Hoy he terminado el curso de Scrum que imparte Angel Medinilla y que tuve que dejar a medias en octubre porque me pilló el nacimiento de mi segundo querubín.

Vale que yo iba bastante motivado, pero en la retrospectiva que ha planteado Ángel al final del curso mis compañeros lo han calificado como “completo” y “ameno”. Lo cierto es que no puede ser de otra manera. Ameno porque hemos jugado a pasarnos pelotas a ritmo de Jamiroquai o hemos visto videos como éste. Y completo porque no sólo hemos aprendido cómo se hace Scrum sino también sus principios y por qué es rentable para una empresa implantar esta metodología de gestión de proyectos.

Y además de todo esto, que es el objetivo estricto del curso, Ángel habla de muchas otras cosas y comparte su experiencia con los asistentes. Y favorece también que este intercambio de experiencias sea recíproco, con lo que todos nos enriquecemos muchísimo.

Pero yo no quería escribir para hacerle una cuña publicitaria (gratuita) a Ángel (bueno, quizás se la cobre más adelante… ya se me ocurrirá algo… je, je). Yo en realidad quería explicar que este curso de Scrum es también un curso de gestión de proyectos encubierto y, para qué engañarnos, es muy necesario formar a nuestros jefes de proyectos y líderes técnicos en lo que significa gestionar un proyecto y su relación con la rentabilidad si realmente queremos que nuestro sector sea competitivo (especialmente en estos tiempos de crisis y “cambios de modelos productivos”).

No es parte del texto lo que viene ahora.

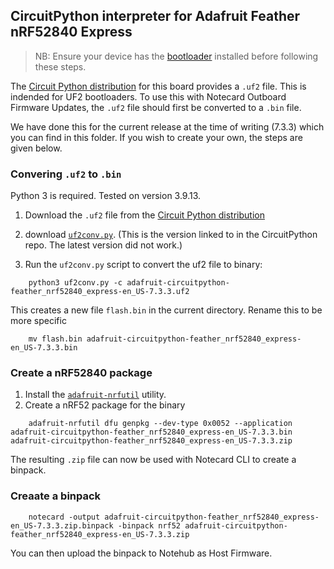 
## CircuitPython interpreter for Adafruit Feather nRF52840 Express

> NB: Ensure your device has the [bootloader](../adafruit_feather_nRF52840_express/README.md) installed before following these steps.

The [Circuit Python distribution](https://circuitpython.org/board/feather_nrf52840_express/) for this board provides a `.uf2` file. This is indended for UF2 bootloaders. To use this with Notecard Outboard Firmware Updates, the `.uf2` file should first be converted to a `.bin` file.

We have done this for the current release at the time of writing (7.3.3) which you can find in this folder. If you wish to create your own, the steps are given below.

### Convering `.uf2` to `.bin`

Python 3 is required. Tested on version 3.9.13.

1. Download the `.uf2` file from the [Circuit Python distribution](https://circuitpython.org/board/feather_nrf52840_express/)

2. download [`uf2conv.py`](https://github.com/microsoft/uf2/blob/19615407727073e36d81bf239c52108ba92e7660/utils/uf2conv.py). (This is the version linked to in the CircuitPython repo. The latest version did not work.)

3. Run the `uf2conv.py` script to convert the uf2 file to binary:

```
    python3 uf2conv.py -c adafruit-circuitpython-feather_nrf52840_express-en_US-7.3.3.uf2
```

This creates a new file `flash.bin` in the current directory. Rename this to be more specific

```
    mv flash.bin adafruit-circuitpython-feather_nrf52840_express-en_US-7.3.3.bin
```

### Create a nRF52840 package

1. Install the [`adafruit-nrfutil`](https://github.com/adafruit/Adafruit_nRF52_nrfutil) utility.
2. Create a nRF52 package for the binary
```
    adafruit-nrfutil dfu genpkg --dev-type 0x0052 --application adafruit-circuitpython-feather_nrf52840_express-en_US-7.3.3.bin adafruit-circuitpython-feather_nrf52840_express-en_US-7.3.3.zip
```

The resulting `.zip` file can now be used with Notecard CLI to create a binpack.

### Creaate a binpack

```
    notecard -output adafruit-circuitpython-feather_nrf52840_express-en_US-7.3.3.zip.binpack -binpack nrf52 adafruit-circuitpython-feather_nrf52840_express-en_US-7.3.3.zip
```

You can then upload the binpack to Notehub as Host Firmware.

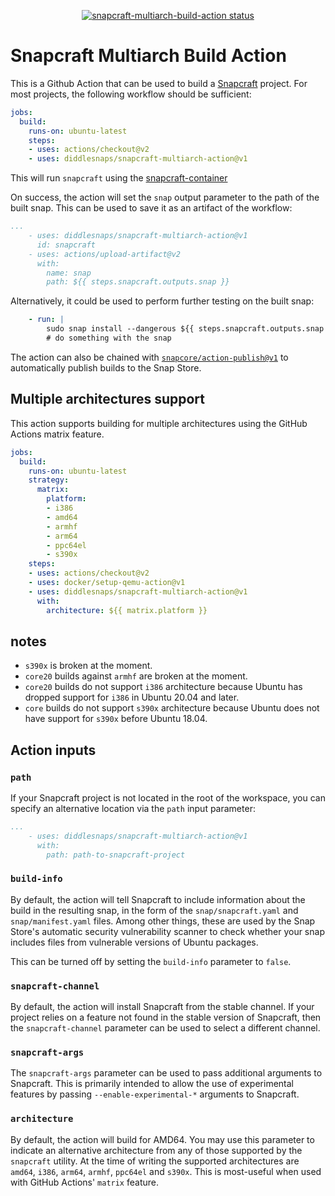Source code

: <p align="center">
  <a href="https://github.com/diddlesnaps/snapcraft-multiarch-action/actions"><img alt="snapcraft-multiarch-build-action status" src="https://github.com/diddlesnaps/snapcraft-multiarch-action/workflows/build-test/badge.svg"></a>
</p>

# Snapcraft Multiarch Build Action

This is a Github Action that can be used to build a
[Snapcraft](https://snapcraft.io) project.  For most projects, the
following workflow should be sufficient:

```yaml
jobs:
  build:
    runs-on: ubuntu-latest
    steps:
    - uses: actions/checkout@v2
    - uses: diddlesnaps/snapcraft-multiarch-action@v1
```

This will run `snapcraft` using the [snapcraft-container](https://hub.docker.com/r/diddledan/snapcraft)

On success, the action will set the `snap` output parameter to the
path of the built snap.  This can be used to save it as an artifact of
the workflow:

```yaml
...
    - uses: diddlesnaps/snapcraft-multiarch-action@v1
      id: snapcraft
    - uses: actions/upload-artifact@v2
      with:
        name: snap
        path: ${{ steps.snapcraft.outputs.snap }}
```

Alternatively, it could be used to perform further testing on the built snap:

```yaml
    - run: |
        sudo snap install --dangerous ${{ steps.snapcraft.outputs.snap }}
        # do something with the snap
```

The action can also be chained with
[`snapcore/action-publish@v1`](https://github.com/snapcore/action-publish)
to automatically publish builds to the Snap Store.


## Multiple architectures support

This action supports building for multiple architectures using
the GitHub Actions matrix feature.

```yaml
jobs:
  build:
    runs-on: ubuntu-latest
    strategy:
      matrix:
        platform:
        - i386
        - amd64
        - armhf
        - arm64
        - ppc64el
        - s390x
    steps:
    - uses: actions/checkout@v2
    - uses: docker/setup-qemu-action@v1
    - uses: diddlesnaps/snapcraft-multiarch-action@v1
      with:
        architecture: ${{ matrix.platform }}
```

notes
-----

* `s390x` is broken at the moment.
* `core20` builds against `armhf` are broken at the moment.
* `core20` builds do not support `i386` architecture because Ubuntu has dropped support for `i386` in Ubuntu 20.04 and later.
* `core` builds do not support `s390x` architecture because Ubuntu does not have support for `s390x` before Ubuntu 18.04.

## Action inputs

### `path`

If your Snapcraft project is not located in the root of the workspace,
you can specify an alternative location via the `path` input
parameter:

```yaml
...
    - uses: diddlesnaps/snapcraft-multiarch-action@v1
      with:
        path: path-to-snapcraft-project
```

### `build-info`

By default, the action will tell Snapcraft to include information
about the build in the resulting snap, in the form of the
`snap/snapcraft.yaml` and `snap/manifest.yaml` files.  Among other
things, these are used by the Snap Store's automatic security
vulnerability scanner to check whether your snap includes files from
vulnerable versions of Ubuntu packages.

This can be turned off by setting the `build-info` parameter to
`false`.

### `snapcraft-channel`

By default, the action will install Snapcraft from the stable
channel.  If your project relies on a feature not found in the stable
version of Snapcraft, then the `snapcraft-channel` parameter can be
used to select a different channel.

### `snapcraft-args`

The `snapcraft-args` parameter can be used to pass additional
arguments to Snapcraft.  This is primarily intended to allow the use
of experimental features by passing `--enable-experimental-*`
arguments to Snapcraft.

### `architecture`

By default, the action will build for AMD64. You may use this parameter
to indicate an alternative architecture from any of those supported by
the `snapcraft` utility. At the time of writing the supported
architectures are `amd64`, `i386`, `arm64`, `armhf`, `ppc64el` and `s390x`.
This is most-useful when used with GitHub Actions' `matrix` feature.
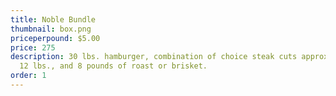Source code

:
 ```yaml
---
title: Noble Bundle
thumbnail: box.png
priceperpound: $5.00
price: 275
description: 30 lbs. hamburger, combination of choice steak cuts approximately
  12 lbs., and 8 pounds of roast or brisket.
order: 1
---
```

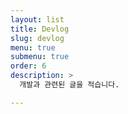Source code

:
```yaml
---
layout: list
title: Devlog
slug: devlog
menu: true
submenu: true
order: 6
description: >
  개발과 관련된 글을 적습니다.

---
```

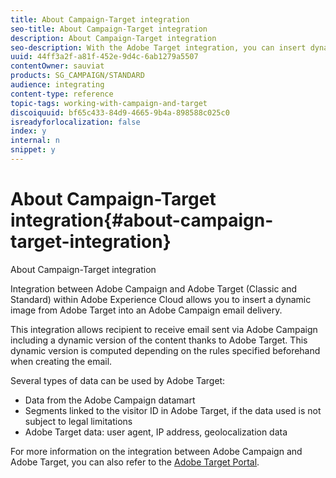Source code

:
 ```yaml
---
title: About Campaign-Target integration
seo-title: About Campaign-Target integration
description: About Campaign-Target integration
seo-description: With the Adobe Target integration, you can insert dynamic images generated by Adobe Target into your Adobe Campaign messages.
uuid: 44ff3a2f-a81f-452e-9d4c-6ab1279a5507
contentOwner: sauviat
products: SG_CAMPAIGN/STANDARD
audience: integrating
content-type: reference
topic-tags: working-with-campaign-and-target
discoiquuid: bf65c433-84d9-4665-9b4a-898588c025c0
isreadyforlocalization: false
index: y
internal: n
snippet: y
---
```


# About Campaign-Target integration{#about-campaign-target-integration}

About Campaign-Target integration

Integration between Adobe Campaign and Adobe Target (Classic and Standard) within Adobe Experience Cloud allows you to insert a dynamic image from Adobe Target into an Adobe Campaign email delivery.

This integration allows recipient to receive email sent via Adobe Campaign including a dynamic version of the content thanks to Adobe Target. This dynamic version is computed depending on the rules specified beforehand when creating the email.

Several types of data can be used by Adobe Target:

* Data from the Adobe Campaign datamart
* Segments linked to the visitor ID in Adobe Target, if the data used is not subject to legal limitations
* Adobe Target data: user agent, IP address, geolocalization data

For more information on the integration between Adobe Campaign and Adobe Target, you can also refer to the [Adobe Target Portal](https://marketing.adobe.com/resources/help/en_US/target/a4t/c_campaign_and_target.html).
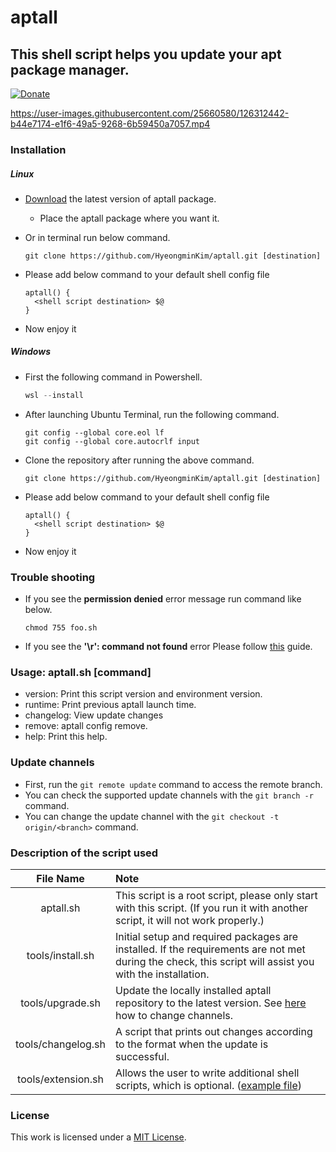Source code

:# aptall
## This shell script helps you update your apt package manager.
[![Donate](https://img.shields.io/badge/Donate-PayPal-green.svg)](https://paypal.me/hmDonate)

https://user-images.githubusercontent.com/25660580/126312442-b44e7174-e1f6-49a5-9268-6b59450a7057.mp4

### Installation
##### Linux
- [Download](https://github.com/HyeongminKim/aptall/archive/master.zip) the latest version of aptall package.
    - Place the aptall package where you want it.
- Or in terminal run below command.

    ```
    git clone https://github.com/HyeongminKim/aptall.git [destination]
    ```
- Please add below command to your default shell config file

    ```
    aptall() {
      <shell script destination> $@
    }
    ```
- Now enjoy it
##### Windows
- First the following command in Powershell.
    ```PowerShell
    wsl --install
    ```
- After launching Ubuntu Terminal, run the following command.

    ```
    git config --global core.eol lf
    git config --global core.autocrlf input
    ```
- Clone the repository after running the above command.

    ```
    git clone https://github.com/HyeongminKim/aptall.git [destination]
    ```
- Please add below command to your default shell config file

    ```
    aptall() {
      <shell script destination> $@
    }
    ```
- Now enjoy it
### Trouble shooting
- If you see the **permission denied** error message run command like below.

    ```
    chmod 755 foo.sh
    ```
- If you see the **'\r': command not found** error Please follow [this](https://github.com/HyeongminKim/aptall\#windows) guide.
### Usage: aptall.sh \[command\]
- version: Print this script version and environment version. 
- runtime: Print previous aptall launch time. 
- changelog: View update changes
- remove: aptall config remove.
- help: Print this help.
### Update channels
- First, run the ``git remote update`` command to access the remote branch.
- You can check the supported update channels with the `git branch -r` command.
- You can change the update channel with the ``git checkout -t origin/<branch>`` command.
### Description of the script used
|File Name|Note|
|:----:|:-----|
|aptall.sh|This script is a root script, please only start with this script. (If you run it with another script, it will not work properly.)|
|tools/install.sh|Initial setup and required packages are installed. If the requirements are not met during the check, this script will assist you with the installation.|
|tools/upgrade.sh|Update the locally installed aptall repository to the latest version. See [here](https://github.com/HyeongminKim/aptall\#update-channels) how to change channels.|
|tools/changelog.sh|A script that prints out changes according to the format when the update is successful.|
|tools/extension.sh|Allows the user to write additional shell scripts, which is optional. ([example file](https://raw.githubusercontent.com/HyeongminKim/Developer/master/Shellscript/Linux/extension.sh))|

### License
This work is licensed under a [MIT License](https://github.com/HyeongminKim/aptall/blob/master/LICENSE).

Ojalá hubiera muchas empresas en España que se dieran cuenta de que sólo es posible mejorar nuestra competitividad mediante incrementos significativos de nuestra productividad y que, como bien se ve en uno de los ejercicios que hemos hecho hoy con Ángel, no es posible producir incrementos significativos de la productividad simplemente confiando en que con el paso del tiempo tenemos más experiencia o en que “vamos a echarle más ganas”. Esperar que algo cambie sin hacer nada diferente es la definición de locura según Einstein.